5 Steps to Trademark a Jewelry Brand

Trademarking your jewelry brand is an important consideration when you set out in that industry. As anyone who’s ever wondered whether a ring or a necklace was the genuine artifact knows, there’s a lot of competition in the jewelry world to stand out as a desirable brand – whether that means high-end, trendy, cutting edge, or any number of other distinctive traits that set a piece of jewelry apart. So when you decide to start your own jewelry business, you’ll want to file for a federal trademark as soon as you can to prevent any confusion between your brand and another – and to protect your business from losing any sales due to possible confusion. Follow these five steps and you’ll have the best chances of a successful trademark filing.

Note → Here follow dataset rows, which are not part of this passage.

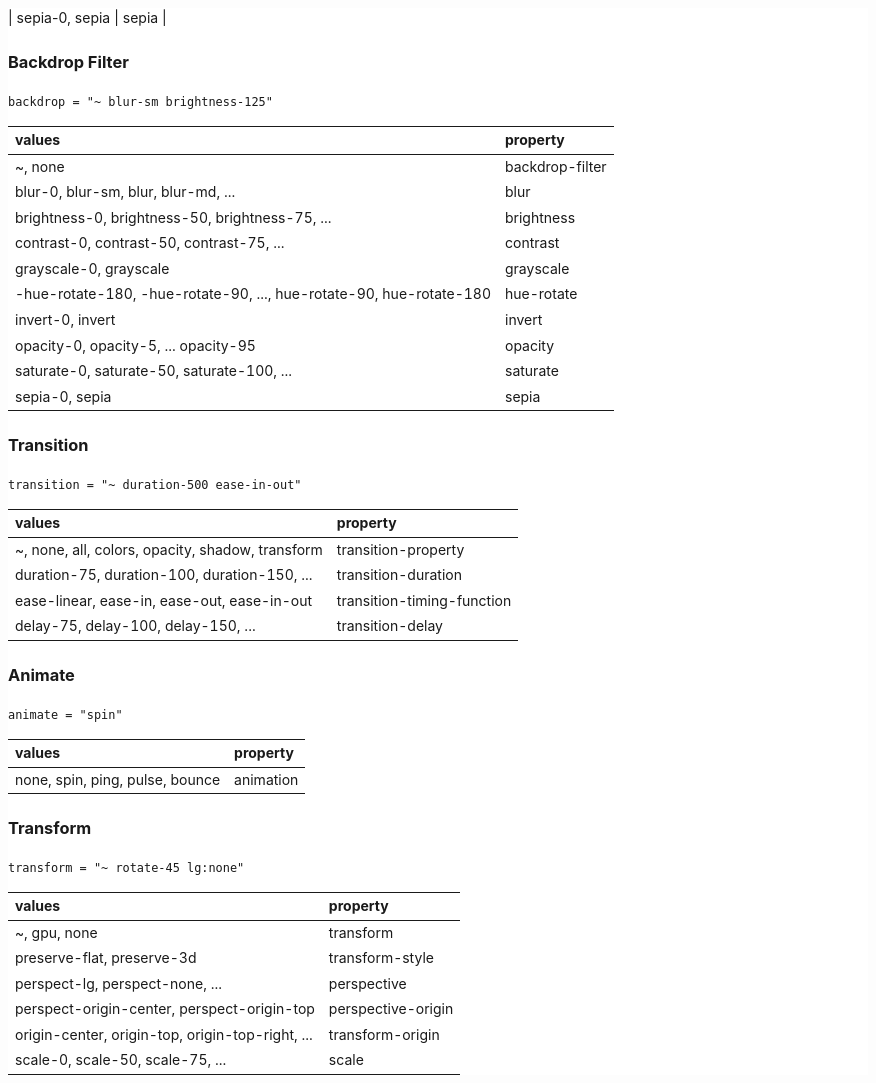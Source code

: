 | sepia-0, sepia                                               | sepia       |

### Backdrop Filter

`backdrop = "~ blur-sm brightness-125"`

| values                                                       | property        |
| :----------------------------------------------------------- | :-------------- |
| ~, none                                                      | backdrop-filter |
| blur-0, blur-sm, blur, blur-md, ...                          | blur            |
| brightness-0, brightness-50, brightness-75, ...              | brightness      |
| contrast-0, contrast-50, contrast-75, ...                    | contrast        |
| grayscale-0, grayscale                                       | grayscale       |
| -hue-rotate-180, -hue-rotate-90, ..., hue-rotate-90, hue-rotate-180 | hue-rotate      |
| invert-0, invert                                             | invert          |
| opacity-0, opacity-5, ... opacity-95                         | opacity         |
| saturate-0, saturate-50, saturate-100, ...                   | saturate        |
| sepia-0, sepia                                               | sepia           |

### Transition

`transition = "~ duration-500 ease-in-out"`

| values                                           | property                   |
| :----------------------------------------------- | :------------------------- |
| ~, none, all, colors, opacity, shadow, transform | transition-property        |
| duration-75, duration-100, duration-150, ...     | transition-duration        |
| ease-linear, ease-in, ease-out, ease-in-out      | transition-timing-function |
| delay-75, delay-100, delay-150, ...              | transition-delay           |

### Animate

`animate = "spin"`

| values                          | property  |
| :------------------------------ | :-------- |
| none, spin, ping, pulse, bounce | animation |

### Transform

`transform = "~ rotate-45 lg:none"`

| values                                                       | property                |
| :----------------------------------------------------------- | :---------------------- |
| ~, gpu, none                                                 | transform               |
| preserve-flat, preserve-3d                                   | transform-style         |
| perspect-lg, perspect-none, ...                              | perspective             |
| perspect-origin-center, perspect-origin-top                  | perspective-origin      |
| origin-center, origin-top, origin-top-right, ...             | transform-origin        |
| scale-0, scale-50, scale-75, ...                             | scale                   |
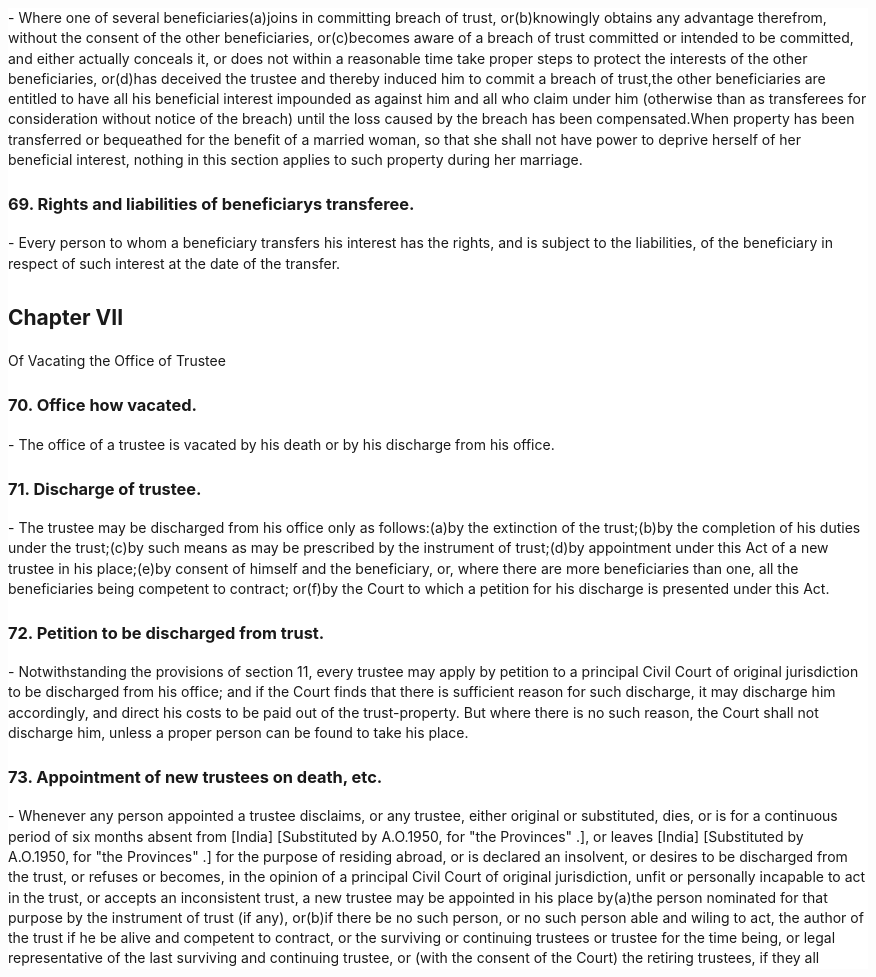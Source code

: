 \- Where one of several beneficiaries(a)joins in committing breach of trust,
or(b)knowingly obtains any advantage therefrom, without the consent of the
other beneficiaries, or(c)becomes aware of a breach of trust committed or
intended to be committed, and either actually conceals it, or does not within
a reasonable time take proper steps to protect the interests of the other
beneficiaries, or(d)has deceived the trustee and thereby induced him to commit
a breach of trust,the other beneficiaries are entitled to have all his
beneficial interest impounded as against him and all who claim under him
(otherwise than as transferees for consideration without notice of the breach)
until the loss caused by the breach has been compensated.When property has
been transferred or bequeathed for the benefit of a married woman, so that she
shall not have power to deprive herself of her beneficial interest, nothing in
this section applies to such property during her marriage.

### 69. Rights and liabilities of beneficiarys transferee.

\- Every person to whom a beneficiary transfers his interest has the rights,
and is subject to the liabilities, of the beneficiary in respect of such
interest at the date of the transfer.

## Chapter VII  
Of Vacating the Office of Trustee

### 70. Office how vacated.

\- The office of a trustee is vacated by his death or by his discharge from
his office.

### 71. Discharge of trustee.

\- The trustee may be discharged from his office only as follows:(a)by the
extinction of the trust;(b)by the completion of his duties under the
trust;(c)by such means as may be prescribed by the instrument of trust;(d)by
appointment under this Act of a new trustee in his place;(e)by consent of
himself and the beneficiary, or, where there are more beneficiaries than one,
all the beneficiaries being competent to contract; or(f)by the Court to which
a petition for his discharge is presented under this Act.

### 72. Petition to be discharged from trust.

\- Notwithstanding the provisions of section 11, every trustee may apply by
petition to a principal Civil Court of original jurisdiction to be discharged
from his office; and if the Court finds that there is sufficient reason for
such discharge, it may discharge him accordingly, and direct his costs to be
paid out of the trust-property. But where there is no such reason, the Court
shall not discharge him, unless a proper person can be found to take his
place.

### 73. Appointment of new trustees on death, etc.

\- Whenever any person appointed a trustee disclaims, or any trustee, either
original or substituted, dies, or is for a continuous period of six months
absent from [India] [Substituted by A.O.1950, for "the Provinces" .], or
leaves [India] [Substituted by A.O.1950, for "the Provinces" .] for the
purpose of residing abroad, or is declared an insolvent, or desires to be
discharged from the trust, or refuses or becomes, in the opinion of a
principal Civil Court of original jurisdiction, unfit or personally incapable
to act in the trust, or accepts an inconsistent trust, a new trustee may be
appointed in his place by(a)the person nominated for that purpose by the
instrument of trust (if any), or(b)if there be no such person, or no such
person able and wiling to act, the author of the trust if he be alive and
competent to contract, or the surviving or continuing trustees or trustee for
the time being, or legal representative of the last surviving and continuing
trustee, or (with the consent of the Court) the retiring trustees, if they all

 1) Determine the aspects of your jewelry brand that you can trademark.

The first one is easy – your brand name. It might be your name, a variation, or some other word, phrase, or term. The keys are that it’s original, distinctive, and non-descriptive – in other words, “Sparkle Jewelry” would not be a good choice for a brand name. “Sparkle” is a generic word closely associated with jewelry, and it would likely be impossible and unfair to reserve it as a trademark for one person or company’s use.

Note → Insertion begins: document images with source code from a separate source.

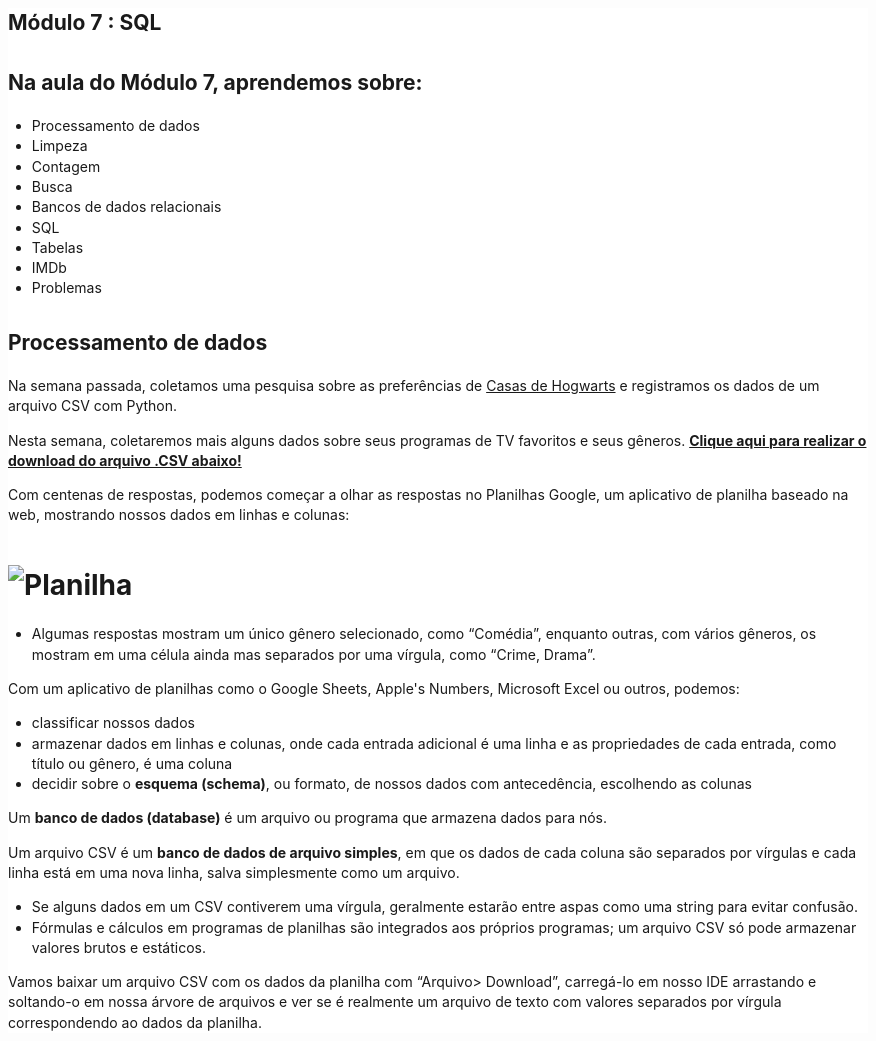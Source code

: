 ## Módulo 7 : SQL


## Na aula do Módulo 7, aprendemos sobre:

- Processamento de dados
- Limpeza
- Contagem
- Busca
- Bancos de dados relacionais
- SQL
- Tabelas
- IMDb
- Problemas

## **Processamento de dados**

Na semana passada, coletamos uma pesquisa sobre as preferências de [Casas de Hogwarts](https://pt.wikipedia.org/wiki/Hogwarts#Casas) e registramos os dados de um arquivo CSV com Python.

Nesta semana, coletaremos mais alguns dados sobre seus programas de TV favoritos e seus gêneros. [**Clique aqui para realizar o download do arquivo .CSV abaixo!**](https://cdn.cs50.net/2019/fall/lectures/7/src7/)

Com centenas de respostas, podemos começar a olhar as respostas no Planilhas Google, um aplicativo de planilha baseado na web, mostrando nossos dados em linhas e colunas:

# ![Planilha](https://cs50.harvard.edu/x/2021/notes/7/sheets.png)

- Algumas respostas mostram um único gênero selecionado, como “Comédia”, enquanto outras, com vários gêneros, os mostram em uma célula ainda mas separados por uma vírgula, como “Crime, Drama”.

Com um aplicativo de planilhas como o Google Sheets, Apple's Numbers, Microsoft Excel ou outros, podemos:

- classificar nossos dados
- armazenar dados em linhas e colunas, onde cada entrada adicional é uma linha e as propriedades de cada entrada, como título ou gênero, é uma coluna
- decidir sobre o **esquema (schema)**, ou formato, de nossos dados com antecedência, escolhendo as colunas

Um **banco de dados (database)** é um arquivo ou programa que armazena dados para nós.

Um arquivo CSV é um **banco de dados de arquivo simples**, em que os dados de cada coluna são separados por vírgulas e cada linha está em uma nova linha, salva simplesmente como um arquivo.

- Se alguns dados em um CSV contiverem uma vírgula, geralmente estarão entre aspas como uma string para evitar confusão.
- Fórmulas e cálculos em programas de planilhas são integrados aos próprios programas; um arquivo CSV só pode armazenar valores brutos e estáticos.

Vamos baixar um arquivo CSV com os dados da planilha com “Arquivo> Download”, carregá-lo em nosso IDE arrastando e soltando-o em nossa árvore de arquivos e ver se é realmente um arquivo de texto com valores separados por vírgula correspondendo ao dados da planilha.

There are other aspects of your business that you can trademark, as well. If you decide to use a logo, you can trademark that, in conjunction with your brand name or as a standalone mark. Trademark law also allows you to protect distinctive elements of your products’ “dress” – the packaging you use, the way it’s presented in that packaging, and the design of the packaging.

“Trade dress” protection has also expanded under trademark law rulings to include certain design aspects of your jewelry itself. Essentially, if the overall impression of a design (not specific elements of it) can be considered and proven to be associated exclusively with your company, it can be trademarked as well.

2) Conduct a trademark search to ensure originality of the jewelry trademark.

Depending on what you decided to trademark, this step may consist of several searches. You’ll have to make sure that the name you’ve chosen is not in use by any other jewelry company, or any other business that could be confused with yours. You’ll also need to make sure that your logo is distinctive and not already claimed by someone. And if you’ve decided to file trademarks for any “trade dress” elements, you’ll need to research those as well. The United States Trademark & Patent Office assigns codes to various design elements that can be used to research each element of trademark filings for marks that aren’t text-based.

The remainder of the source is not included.